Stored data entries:
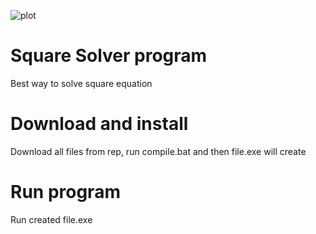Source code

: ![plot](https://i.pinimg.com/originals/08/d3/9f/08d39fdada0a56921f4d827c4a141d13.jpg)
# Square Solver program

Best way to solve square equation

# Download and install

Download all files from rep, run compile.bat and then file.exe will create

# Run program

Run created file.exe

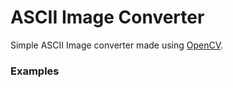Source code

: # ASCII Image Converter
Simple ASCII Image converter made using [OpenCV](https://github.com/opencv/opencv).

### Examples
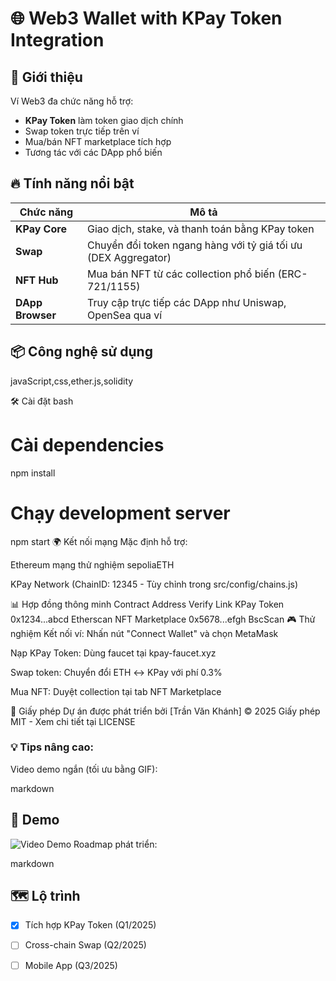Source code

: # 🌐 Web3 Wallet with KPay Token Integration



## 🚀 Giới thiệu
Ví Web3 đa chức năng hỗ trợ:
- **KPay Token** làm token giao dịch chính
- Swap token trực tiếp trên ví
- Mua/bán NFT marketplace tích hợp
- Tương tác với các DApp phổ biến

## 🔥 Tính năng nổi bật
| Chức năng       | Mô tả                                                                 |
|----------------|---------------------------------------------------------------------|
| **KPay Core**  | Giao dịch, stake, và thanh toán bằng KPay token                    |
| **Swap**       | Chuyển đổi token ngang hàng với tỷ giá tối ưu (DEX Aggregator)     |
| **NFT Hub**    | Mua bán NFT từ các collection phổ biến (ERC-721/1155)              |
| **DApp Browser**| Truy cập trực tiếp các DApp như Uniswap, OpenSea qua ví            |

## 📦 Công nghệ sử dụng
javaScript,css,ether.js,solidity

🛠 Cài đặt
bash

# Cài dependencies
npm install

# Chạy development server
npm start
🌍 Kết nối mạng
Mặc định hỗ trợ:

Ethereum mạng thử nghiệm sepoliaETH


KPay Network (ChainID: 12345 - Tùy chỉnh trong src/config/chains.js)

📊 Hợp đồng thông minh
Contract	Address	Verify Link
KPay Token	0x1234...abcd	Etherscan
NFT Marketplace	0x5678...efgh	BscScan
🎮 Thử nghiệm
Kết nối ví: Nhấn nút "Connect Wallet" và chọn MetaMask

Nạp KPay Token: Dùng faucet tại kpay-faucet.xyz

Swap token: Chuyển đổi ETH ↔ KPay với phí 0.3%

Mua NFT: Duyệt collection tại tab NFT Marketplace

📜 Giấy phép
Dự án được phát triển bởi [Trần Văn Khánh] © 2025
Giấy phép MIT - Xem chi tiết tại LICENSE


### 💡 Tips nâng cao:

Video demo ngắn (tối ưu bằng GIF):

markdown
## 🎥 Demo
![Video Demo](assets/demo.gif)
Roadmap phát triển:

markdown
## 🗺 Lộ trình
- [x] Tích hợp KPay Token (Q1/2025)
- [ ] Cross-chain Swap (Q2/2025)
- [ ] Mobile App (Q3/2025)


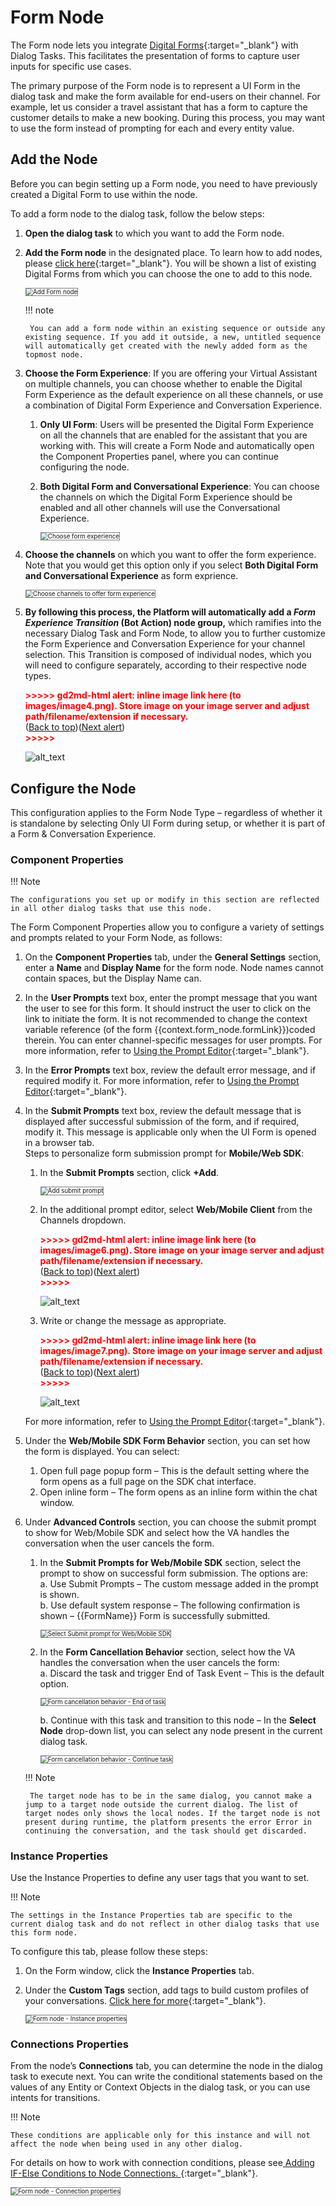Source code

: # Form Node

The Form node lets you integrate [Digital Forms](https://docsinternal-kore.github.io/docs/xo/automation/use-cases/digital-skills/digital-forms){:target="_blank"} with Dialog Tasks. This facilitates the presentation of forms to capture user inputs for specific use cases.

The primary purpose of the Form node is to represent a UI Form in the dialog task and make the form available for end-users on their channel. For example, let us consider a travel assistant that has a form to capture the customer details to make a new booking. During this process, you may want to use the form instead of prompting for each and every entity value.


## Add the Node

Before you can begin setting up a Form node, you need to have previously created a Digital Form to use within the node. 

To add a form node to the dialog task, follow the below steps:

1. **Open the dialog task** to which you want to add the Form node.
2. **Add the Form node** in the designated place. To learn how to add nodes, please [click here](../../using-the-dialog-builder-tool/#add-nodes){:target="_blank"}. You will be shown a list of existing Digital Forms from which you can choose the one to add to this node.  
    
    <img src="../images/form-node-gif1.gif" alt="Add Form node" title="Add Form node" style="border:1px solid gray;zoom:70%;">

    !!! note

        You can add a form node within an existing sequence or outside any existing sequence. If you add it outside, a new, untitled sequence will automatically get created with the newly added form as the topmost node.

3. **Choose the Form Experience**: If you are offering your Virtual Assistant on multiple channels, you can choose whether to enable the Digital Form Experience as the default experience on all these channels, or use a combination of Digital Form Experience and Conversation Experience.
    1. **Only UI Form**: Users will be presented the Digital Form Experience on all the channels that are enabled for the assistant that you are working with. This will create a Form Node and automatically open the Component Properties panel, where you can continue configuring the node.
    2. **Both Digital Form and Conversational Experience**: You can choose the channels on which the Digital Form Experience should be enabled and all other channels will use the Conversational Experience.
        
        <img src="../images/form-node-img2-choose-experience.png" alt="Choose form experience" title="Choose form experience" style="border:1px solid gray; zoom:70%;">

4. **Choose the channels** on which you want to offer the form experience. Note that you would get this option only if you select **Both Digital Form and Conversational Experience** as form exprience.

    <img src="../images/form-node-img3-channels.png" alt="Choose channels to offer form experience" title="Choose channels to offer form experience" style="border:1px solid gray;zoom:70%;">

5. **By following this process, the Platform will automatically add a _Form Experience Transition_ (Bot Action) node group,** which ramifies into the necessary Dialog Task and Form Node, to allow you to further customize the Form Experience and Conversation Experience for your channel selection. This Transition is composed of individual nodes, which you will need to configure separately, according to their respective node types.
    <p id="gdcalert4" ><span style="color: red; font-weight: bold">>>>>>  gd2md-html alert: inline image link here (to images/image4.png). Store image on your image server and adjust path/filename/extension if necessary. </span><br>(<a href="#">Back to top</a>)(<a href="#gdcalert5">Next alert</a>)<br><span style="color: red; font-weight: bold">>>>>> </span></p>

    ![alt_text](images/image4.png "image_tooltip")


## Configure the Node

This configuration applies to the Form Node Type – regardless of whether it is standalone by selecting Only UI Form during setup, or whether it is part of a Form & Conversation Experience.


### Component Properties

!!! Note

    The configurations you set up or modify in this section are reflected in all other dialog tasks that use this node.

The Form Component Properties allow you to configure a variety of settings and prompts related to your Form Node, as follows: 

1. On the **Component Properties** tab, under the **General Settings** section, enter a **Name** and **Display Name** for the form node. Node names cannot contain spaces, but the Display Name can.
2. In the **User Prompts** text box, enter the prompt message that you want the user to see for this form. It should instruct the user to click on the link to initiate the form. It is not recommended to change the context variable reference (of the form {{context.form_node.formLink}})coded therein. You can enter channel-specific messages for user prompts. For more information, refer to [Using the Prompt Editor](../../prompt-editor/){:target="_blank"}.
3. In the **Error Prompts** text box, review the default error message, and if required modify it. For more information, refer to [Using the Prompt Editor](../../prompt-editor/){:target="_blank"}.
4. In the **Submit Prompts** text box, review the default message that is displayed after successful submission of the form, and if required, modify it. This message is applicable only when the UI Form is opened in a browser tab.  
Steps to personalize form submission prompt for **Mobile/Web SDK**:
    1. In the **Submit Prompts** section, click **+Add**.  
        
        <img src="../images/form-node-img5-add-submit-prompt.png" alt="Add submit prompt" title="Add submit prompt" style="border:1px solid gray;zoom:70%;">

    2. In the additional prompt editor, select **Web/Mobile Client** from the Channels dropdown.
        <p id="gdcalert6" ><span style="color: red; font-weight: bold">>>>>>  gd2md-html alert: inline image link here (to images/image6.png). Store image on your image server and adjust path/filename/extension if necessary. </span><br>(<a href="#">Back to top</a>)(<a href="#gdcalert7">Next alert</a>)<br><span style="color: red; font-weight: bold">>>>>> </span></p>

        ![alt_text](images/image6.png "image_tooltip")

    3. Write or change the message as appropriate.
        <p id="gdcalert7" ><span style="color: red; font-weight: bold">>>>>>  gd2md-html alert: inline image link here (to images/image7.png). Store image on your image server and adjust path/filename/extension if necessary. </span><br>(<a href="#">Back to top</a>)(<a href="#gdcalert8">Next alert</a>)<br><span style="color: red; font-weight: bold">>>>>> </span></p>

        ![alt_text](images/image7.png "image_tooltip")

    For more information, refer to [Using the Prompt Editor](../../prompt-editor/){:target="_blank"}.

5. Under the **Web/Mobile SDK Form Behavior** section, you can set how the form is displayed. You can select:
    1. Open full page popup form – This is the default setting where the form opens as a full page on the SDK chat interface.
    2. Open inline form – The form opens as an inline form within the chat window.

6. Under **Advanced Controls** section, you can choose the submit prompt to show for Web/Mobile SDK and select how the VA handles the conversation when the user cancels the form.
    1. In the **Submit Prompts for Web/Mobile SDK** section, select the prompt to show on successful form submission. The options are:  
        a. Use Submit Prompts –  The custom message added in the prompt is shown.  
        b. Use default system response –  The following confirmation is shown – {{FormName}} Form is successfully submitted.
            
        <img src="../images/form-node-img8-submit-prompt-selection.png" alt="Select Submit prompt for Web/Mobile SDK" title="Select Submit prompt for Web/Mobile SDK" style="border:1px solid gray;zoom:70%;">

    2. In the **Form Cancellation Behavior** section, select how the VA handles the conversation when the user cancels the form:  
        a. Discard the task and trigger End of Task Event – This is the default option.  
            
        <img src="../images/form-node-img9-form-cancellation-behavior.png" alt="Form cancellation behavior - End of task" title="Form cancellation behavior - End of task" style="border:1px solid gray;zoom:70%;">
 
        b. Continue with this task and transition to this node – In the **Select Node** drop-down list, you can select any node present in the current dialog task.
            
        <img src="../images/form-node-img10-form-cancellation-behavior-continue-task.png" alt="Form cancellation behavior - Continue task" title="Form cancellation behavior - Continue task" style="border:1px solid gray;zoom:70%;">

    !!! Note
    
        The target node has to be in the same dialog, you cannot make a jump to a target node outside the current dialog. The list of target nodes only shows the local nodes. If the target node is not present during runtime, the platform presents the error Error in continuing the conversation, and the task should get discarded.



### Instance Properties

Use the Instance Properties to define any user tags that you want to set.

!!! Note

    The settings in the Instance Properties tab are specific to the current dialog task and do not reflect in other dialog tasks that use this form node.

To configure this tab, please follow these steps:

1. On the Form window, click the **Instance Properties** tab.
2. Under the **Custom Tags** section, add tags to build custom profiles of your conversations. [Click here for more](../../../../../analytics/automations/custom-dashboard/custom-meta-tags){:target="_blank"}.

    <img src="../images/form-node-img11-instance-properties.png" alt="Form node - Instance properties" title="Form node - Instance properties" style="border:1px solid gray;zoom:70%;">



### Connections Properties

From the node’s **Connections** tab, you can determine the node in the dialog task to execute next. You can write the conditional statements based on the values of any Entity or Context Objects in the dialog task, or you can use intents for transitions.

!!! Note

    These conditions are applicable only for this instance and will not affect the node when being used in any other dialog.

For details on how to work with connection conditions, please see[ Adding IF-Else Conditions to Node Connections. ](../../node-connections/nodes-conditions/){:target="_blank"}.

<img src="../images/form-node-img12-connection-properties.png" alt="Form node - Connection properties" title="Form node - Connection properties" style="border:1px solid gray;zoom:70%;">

* _Task objective_: Could you copy every line in the records that holds "enabled"?

* _Response box_:
    1. **Only UI Form**: Users will be presented the Digital Form Experience on all the channels that are enabled for the assistant that you are working with. This will create a Form Node and automatically open the Component Properties panel, where you can continue configuring the node.
    2. **Both Digital Form and Conversational Experience**: You can choose the channels on which the Digital Form Experience should be enabled and all other channels will use the Conversational Experience.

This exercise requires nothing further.